Auto Accidents: The Trial
The courtroom can be a very intimidating place, especially to those who have never had the experience of being inside one. Because your injury attorney will typically appear on your behalf during pre-trial hearings and other pre-trial mattes such as mediation, and depositions do not generally take place at the courthouse, the trial may be your first time in an actual courtroom. By this point, your injury attorney will have provided you with details regarding what to expect, as well as what is expected from you. Although you should have a good idea as to the length of the trial, in accordance with the time that opposing parties have blocked off on the judicial calendar, it is not uncommon for a trial to go longer than initially anticipated. The dedicated Chicago accident attorneys of Zneimer & Zneimer, P.C. make it a point to ensure that our clients are fully prepared for the trial process far before the trial is set to begin. The following is a general overview as to what to expect during trial, however our injury attorneys encourage you to inquire further if questions still remain.

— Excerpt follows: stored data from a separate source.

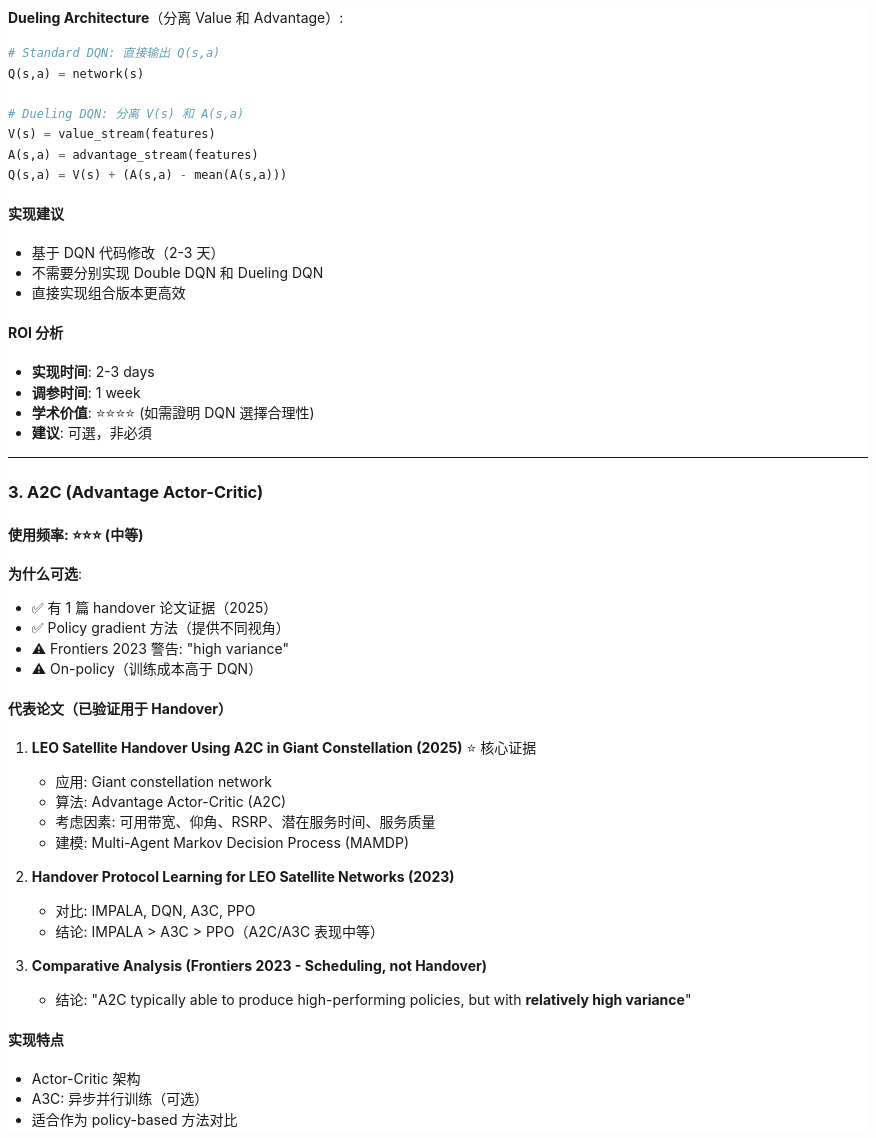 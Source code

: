 **Dueling Architecture**（分离 Value 和 Advantage）:
```python
# Standard DQN: 直接输出 Q(s,a)
Q(s,a) = network(s)

# Dueling DQN: 分离 V(s) 和 A(s,a)
V(s) = value_stream(features)
A(s,a) = advantage_stream(features)
Q(s,a) = V(s) + (A(s,a) - mean(A(s,a)))
```

#### 实现建议
- 基于 DQN 代码修改（2-3 天）
- 不需要分别实现 Double DQN 和 Dueling DQN
- 直接实现组合版本更高效

#### ROI 分析
- **实现时间**: 2-3 days
- **调参时间**: 1 week
- **学术价值**: ⭐⭐⭐⭐ (如需證明 DQN 選擇合理性)
- **建议**: 可選，非必須

---

### 3. A2C (Advantage Actor-Critic)

#### 使用频率: ⭐⭐⭐ (中等)

**为什么可选**:
- ✅ 有 1 篇 handover 论文证据（2025）
- ✅ Policy gradient 方法（提供不同视角）
- ⚠️ Frontiers 2023 警告: "high variance"
- ⚠️ On-policy（训练成本高于 DQN）

#### 代表论文（已验证用于 Handover）

1. **LEO Satellite Handover Using A2C in Giant Constellation (2025)** ⭐ 核心证据
   - 应用: Giant constellation network
   - 算法: Advantage Actor-Critic (A2C)
   - 考虑因素: 可用带宽、仰角、RSRP、潜在服务时间、服务质量
   - 建模: Multi-Agent Markov Decision Process (MAMDP)

2. **Handover Protocol Learning for LEO Satellite Networks (2023)**
   - 对比: IMPALA, DQN, A3C, PPO
   - 结论: IMPALA > A3C > PPO（A2C/A3C 表现中等）

3. **Comparative Analysis (Frontiers 2023 - Scheduling, not Handover)**
   - 结论: "A2C typically able to produce high-performing policies, but with **relatively high variance**"

#### 实现特点
- Actor-Critic 架构
- A3C: 异步并行训练（可选）
- 适合作为 policy-based 方法对比
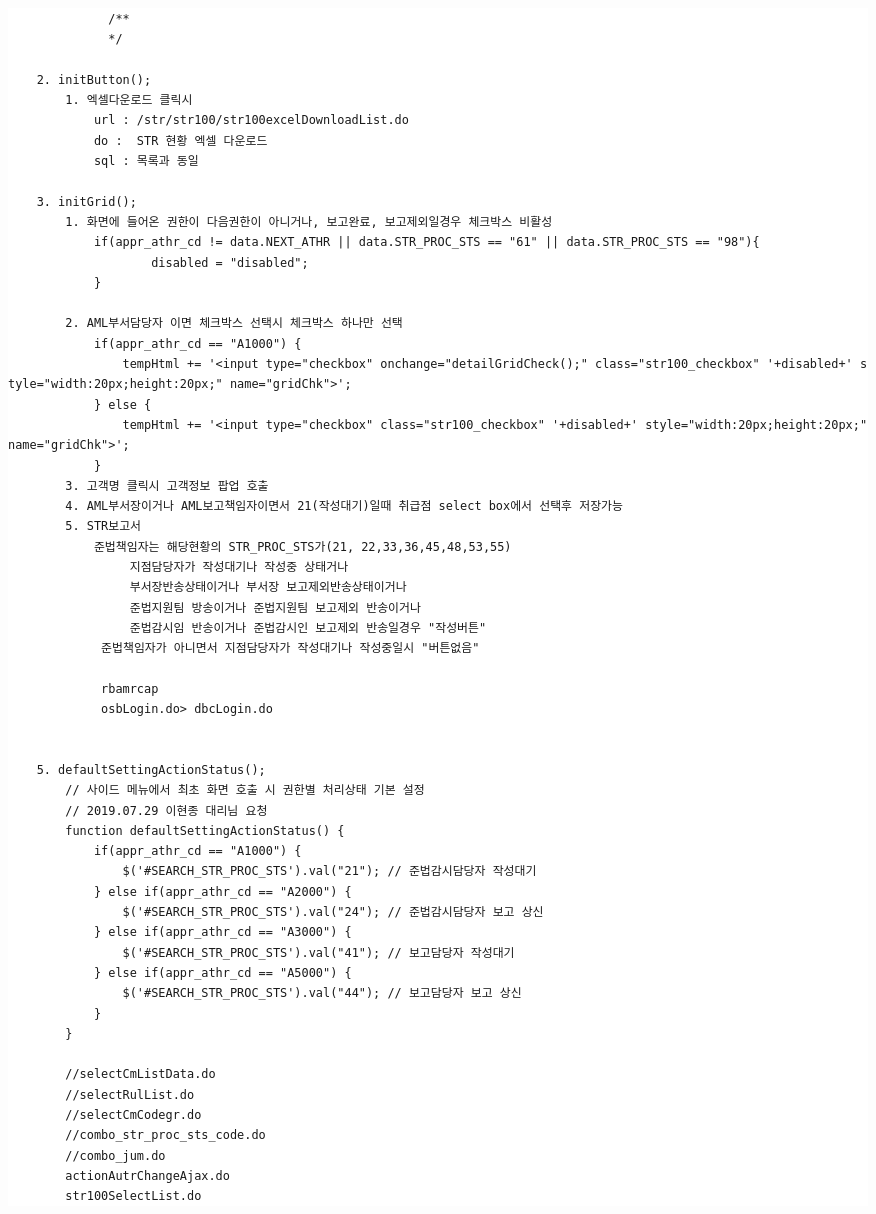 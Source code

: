             	  /** 
            	  */
            	
     	2. initButton();
     	    1. 엑셀다운로드 클릭시
                url : /str/str100/str100excelDownloadList.do
                do :  STR 현황 엑셀 다운로드
                sql : 목록과 동일
     	
     	3. initGrid();
     	    1. 화면에 들어온 권한이 다음권한이 아니거나, 보고완료, 보고제외일경우 체크박스 비활성
                if(appr_athr_cd != data.NEXT_ATHR || data.STR_PROC_STS == "61" || data.STR_PROC_STS == "98"){
                        disabled = "disabled";
                }
                
     	    2. AML부서담당자 이면 체크박스 선택시 체크박스 하나만 선택     	        
                if(appr_athr_cd == "A1000") {
                    tempHtml += '<input type="checkbox" onchange="detailGridCheck();" class="str100_checkbox" '+disabled+' style="width:20px;height:20px;" name="gridChk">';
                } else {
                    tempHtml += '<input type="checkbox" class="str100_checkbox" '+disabled+' style="width:20px;height:20px;" name="gridChk">';
                }
            3. 고객명 클릭시 고객정보 팝업 호출
            4. AML부서장이거나 AML보고책임자이면서 21(작성대기)일때 취급점 select box에서 선택후 저장가능    
            5. STR보고서
                준법책임자는 해당현황의 STR_PROC_STS가(21, 22,33,36,45,48,53,55)
                     지점담당자가 작성대기나 작성중 상태거나
                     부서장반송상태이거나 부서장 보고제외반송상태이거나
                     준법지원팀 방송이거나 준법지원팀 보고제외 반송이거나
                     준법감시임 반송이거나 준법감시인 보고제외 반송일경우 "작성버튼"
                 준법책임자가 아니면서 지점담당자가 작성대기나 작성중일시 "버튼없음"
                 
                 rbamrcap
                 osbLogin.do> dbcLogin.do
                
                
     	5. defaultSettingActionStatus();     	
            // 사이드 메뉴에서 최초 화면 호출 시 권한별 처리상태 기본 설정
            // 2019.07.29 이현종 대리님 요청
            function defaultSettingActionStatus() {
                if(appr_athr_cd == "A1000") {
                    $('#SEARCH_STR_PROC_STS').val("21"); // 준법감시담당자 작성대기
                } else if(appr_athr_cd == "A2000") {
                    $('#SEARCH_STR_PROC_STS').val("24"); // 준법감시담당자 보고 상신
                } else if(appr_athr_cd == "A3000") {
                    $('#SEARCH_STR_PROC_STS').val("41"); // 보고담당자 작성대기
                } else if(appr_athr_cd == "A5000") {
                    $('#SEARCH_STR_PROC_STS').val("44"); // 보고담당자 보고 상신
                }
            }
           
            //selectCmListData.do	
            //selectRulList.do	
            //selectCmCodegr.do	
            //combo_str_proc_sts_code.do	
            //combo_jum.do	
            actionAutrChangeAjax.do	
            str100SelectList.do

- Preliminary Matters: After the judge has confirmed that all parties are present in the courtroom, the judge will introduce him or herself, and then proceed in addressing any existing preliminary matters such as outstanding motions, or the time frames that each party will need for each portion of the trial such as jury selection, opening and closing statements, and presentation of evidence.
- Voir Dire: A legal term referring to the process in which opposing parties select jury members from a pool. This will either occur immediately, or after any preliminary concerns have been addressed, if any. Opposing parties will then evaluate potential jury members from the available juror pool. During the jury selection process, referred to as voir dire, jurors may be excused for two reasons, as follows:
- Preemptory: Attorneys from each side are permitted a specific number of preemptory strikes, which allow an attorney to excuse a jury member without having to state a reason.
- Cause: Either the judge or counsel for a party can request that a jury member be removed for a specific reason. Common challenges for cause include general disqualifications such as mental or physical incapacity, language barrier, unavailability, as well as actual or implied bias.
- Swearing in of Jury Panel: After the jury is selected the jury is sworn in and takes an oath to follow the law as it pertains to the case.
- Preliminary Matters: Prior to opening statements, the jury may be cautioned, instructed, or otherwise provided with preliminary information regarding foundational matters such as burden of proof, the elements required for a specific claim or defense, or any other relevant and appropriate instruction that may assist the jurors’ understanding.
- Opening Statements: After the jury has been compiled, instructed, and sworn in, each party will present its opening argument, often called an opening statement. The Plaintiff goes first since he has the burden of proof.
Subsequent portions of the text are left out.